Take every line containing "система" out of the records.

#####

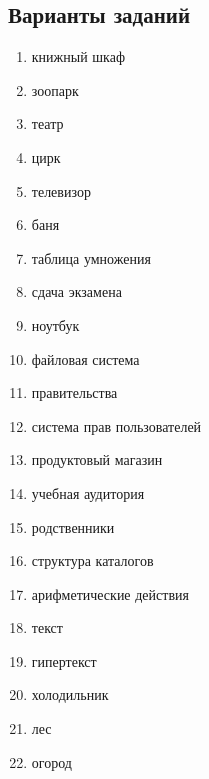 \documentclass[a4paper,12pt]{article}
\begin{document}
\subsection{Варианты заданий}
\begin{enumerate}
	\item книжный шкаф
	\item зоопарк
	\item театр
	\item цирк
	\item телевизор
	\item баня
	\item таблица умножения
	\item сдача экзамена
	\item ноутбук
	\item файловая система
	\item правительства
	\item система прав пользователей
	\item продуктовый магазин
	\item учебная аудитория
	\item родственники
	\item структура каталогов
	\item арифметические действия
	\item текст
	\item гипертекст
	\item холодильник
	\item лес
	\item огород
\end{enumerate}
\end{document}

#####

**TASK RESPONSE**
	\item файловая система
	\item система прав пользователей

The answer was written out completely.